Stored data:
- - -
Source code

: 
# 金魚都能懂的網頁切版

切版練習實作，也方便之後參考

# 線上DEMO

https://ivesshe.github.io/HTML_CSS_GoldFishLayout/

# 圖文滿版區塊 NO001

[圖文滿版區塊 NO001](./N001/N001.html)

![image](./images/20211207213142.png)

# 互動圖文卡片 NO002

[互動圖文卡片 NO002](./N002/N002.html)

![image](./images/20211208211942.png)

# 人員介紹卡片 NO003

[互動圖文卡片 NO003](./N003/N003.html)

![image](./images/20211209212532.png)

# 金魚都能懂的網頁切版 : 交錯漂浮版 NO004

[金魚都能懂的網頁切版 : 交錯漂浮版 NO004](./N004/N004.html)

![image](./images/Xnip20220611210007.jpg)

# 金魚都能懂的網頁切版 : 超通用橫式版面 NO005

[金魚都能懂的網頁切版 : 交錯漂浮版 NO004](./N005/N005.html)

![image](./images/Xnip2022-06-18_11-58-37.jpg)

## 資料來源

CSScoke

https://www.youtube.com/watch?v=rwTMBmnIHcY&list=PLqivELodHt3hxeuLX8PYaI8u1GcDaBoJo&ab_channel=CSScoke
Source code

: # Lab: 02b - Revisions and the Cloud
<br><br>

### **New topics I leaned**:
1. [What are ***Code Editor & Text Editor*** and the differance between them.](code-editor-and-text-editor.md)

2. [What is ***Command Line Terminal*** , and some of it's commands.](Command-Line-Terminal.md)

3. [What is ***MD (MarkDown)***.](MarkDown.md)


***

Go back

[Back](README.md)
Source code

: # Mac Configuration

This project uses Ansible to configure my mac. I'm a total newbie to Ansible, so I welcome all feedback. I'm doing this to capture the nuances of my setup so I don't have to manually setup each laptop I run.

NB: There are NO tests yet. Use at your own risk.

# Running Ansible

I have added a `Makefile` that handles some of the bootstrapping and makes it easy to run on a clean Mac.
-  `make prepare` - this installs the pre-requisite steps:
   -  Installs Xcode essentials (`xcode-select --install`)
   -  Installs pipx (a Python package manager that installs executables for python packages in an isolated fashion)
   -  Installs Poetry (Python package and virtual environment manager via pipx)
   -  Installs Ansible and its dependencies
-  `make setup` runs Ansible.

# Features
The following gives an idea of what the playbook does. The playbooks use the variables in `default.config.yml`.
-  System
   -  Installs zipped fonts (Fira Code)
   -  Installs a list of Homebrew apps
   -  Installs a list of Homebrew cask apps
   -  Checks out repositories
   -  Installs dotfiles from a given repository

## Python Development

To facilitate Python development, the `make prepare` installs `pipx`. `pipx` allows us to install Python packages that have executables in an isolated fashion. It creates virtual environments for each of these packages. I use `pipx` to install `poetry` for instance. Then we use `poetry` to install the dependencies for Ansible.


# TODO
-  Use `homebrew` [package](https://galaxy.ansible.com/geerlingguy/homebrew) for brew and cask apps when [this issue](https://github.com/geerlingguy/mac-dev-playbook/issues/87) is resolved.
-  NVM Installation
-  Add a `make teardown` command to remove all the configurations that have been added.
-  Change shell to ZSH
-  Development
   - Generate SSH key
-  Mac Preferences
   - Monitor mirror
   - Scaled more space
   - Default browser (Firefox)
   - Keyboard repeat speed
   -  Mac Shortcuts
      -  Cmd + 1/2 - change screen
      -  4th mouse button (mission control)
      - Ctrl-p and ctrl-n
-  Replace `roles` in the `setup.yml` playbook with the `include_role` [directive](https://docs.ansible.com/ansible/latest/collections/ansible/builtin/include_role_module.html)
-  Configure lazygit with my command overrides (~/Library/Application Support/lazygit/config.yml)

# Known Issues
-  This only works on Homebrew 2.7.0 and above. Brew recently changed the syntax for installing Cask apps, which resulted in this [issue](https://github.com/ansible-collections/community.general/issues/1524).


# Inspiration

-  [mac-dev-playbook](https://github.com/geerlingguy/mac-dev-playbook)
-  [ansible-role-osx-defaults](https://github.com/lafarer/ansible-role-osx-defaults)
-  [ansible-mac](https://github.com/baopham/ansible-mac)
- - -
The whole of the data above must be given again, unaltered and complete.

→ Reply
Source code

: 
# 金魚都能懂的網頁切版

切版練習實作，也方便之後參考

# 線上DEMO

https://ivesshe.github.io/HTML_CSS_GoldFishLayout/

# 圖文滿版區塊 NO001

[圖文滿版區塊 NO001](./N001/N001.html)

![image](./images/20211207213142.png)

# 互動圖文卡片 NO002

[互動圖文卡片 NO002](./N002/N002.html)

![image](./images/20211208211942.png)

# 人員介紹卡片 NO003

[互動圖文卡片 NO003](./N003/N003.html)

![image](./images/20211209212532.png)

# 金魚都能懂的網頁切版 : 交錯漂浮版 NO004

[金魚都能懂的網頁切版 : 交錯漂浮版 NO004](./N004/N004.html)

![image](./images/Xnip20220611210007.jpg)

# 金魚都能懂的網頁切版 : 超通用橫式版面 NO005

[金魚都能懂的網頁切版 : 交錯漂浮版 NO004](./N005/N005.html)

![image](./images/Xnip2022-06-18_11-58-37.jpg)

## 資料來源

CSScoke

https://www.youtube.com/watch?v=rwTMBmnIHcY&list=PLqivELodHt3hxeuLX8PYaI8u1GcDaBoJo&ab_channel=CSScoke
Source code

: # Lab: 02b - Revisions and the Cloud
<br><br>

### **New topics I leaned**:
1. [What are ***Code Editor & Text Editor*** and the differance between them.](code-editor-and-text-editor.md)

2. [What is ***Command Line Terminal*** , and some of it's commands.](Command-Line-Terminal.md)

3. [What is ***MD (MarkDown)***.](MarkDown.md)


***

Go back

[Back](README.md)
Source code

: # Mac Configuration

This project uses Ansible to configure my mac. I'm a total newbie to Ansible, so I welcome all feedback. I'm doing this to capture the nuances of my setup so I don't have to manually setup each laptop I run.

NB: There are NO tests yet. Use at your own risk.

# Running Ansible

I have added a `Makefile` that handles some of the bootstrapping and makes it easy to run on a clean Mac.
-  `make prepare` - this installs the pre-requisite steps:
   -  Installs Xcode essentials (`xcode-select --install`)
   -  Installs pipx (a Python package manager that installs executables for python packages in an isolated fashion)
   -  Installs Poetry (Python package and virtual environment manager via pipx)
   -  Installs Ansible and its dependencies
-  `make setup` runs Ansible.

# Features
The following gives an idea of what the playbook does. The playbooks use the variables in `default.config.yml`.
-  System
   -  Installs zipped fonts (Fira Code)
   -  Installs a list of Homebrew apps
   -  Installs a list of Homebrew cask apps
   -  Checks out repositories
   -  Installs dotfiles from a given repository

## Python Development

To facilitate Python development, the `make prepare` installs `pipx`. `pipx` allows us to install Python packages that have executables in an isolated fashion. It creates virtual environments for each of these packages. I use `pipx` to install `poetry` for instance. Then we use `poetry` to install the dependencies for Ansible.


# TODO
-  Use `homebrew` [package](https://galaxy.ansible.com/geerlingguy/homebrew) for brew and cask apps when [this issue](https://github.com/geerlingguy/mac-dev-playbook/issues/87) is resolved.
-  NVM Installation
-  Add a `make teardown` command to remove all the configurations that have been added.
-  Change shell to ZSH
-  Development
   - Generate SSH key
-  Mac Preferences
   - Monitor mirror
   - Scaled more space
   - Default browser (Firefox)
   - Keyboard repeat speed
   -  Mac Shortcuts
      -  Cmd + 1/2 - change screen
      -  4th mouse button (mission control)
      - Ctrl-p and ctrl-n
-  Replace `roles` in the `setup.yml` playbook with the `include_role` [directive](https://docs.ansible.com/ansible/latest/collections/ansible/builtin/include_role_module.html)
-  Configure lazygit with my command overrides (~/Library/Application Support/lazygit/config.yml)

# Known Issues
-  This only works on Homebrew 2.7.0 and above. Brew recently changed the syntax for installing Cask apps, which resulted in this [issue](https://github.com/ansible-collections/community.general/issues/1524).


# Inspiration

-  [mac-dev-playbook](https://github.com/geerlingguy/mac-dev-playbook)
-  [ansible-role-osx-defaults](https://github.com/lafarer/ansible-role-osx-defaults)
-  [ansible-mac](https://github.com/baopham/ansible-mac)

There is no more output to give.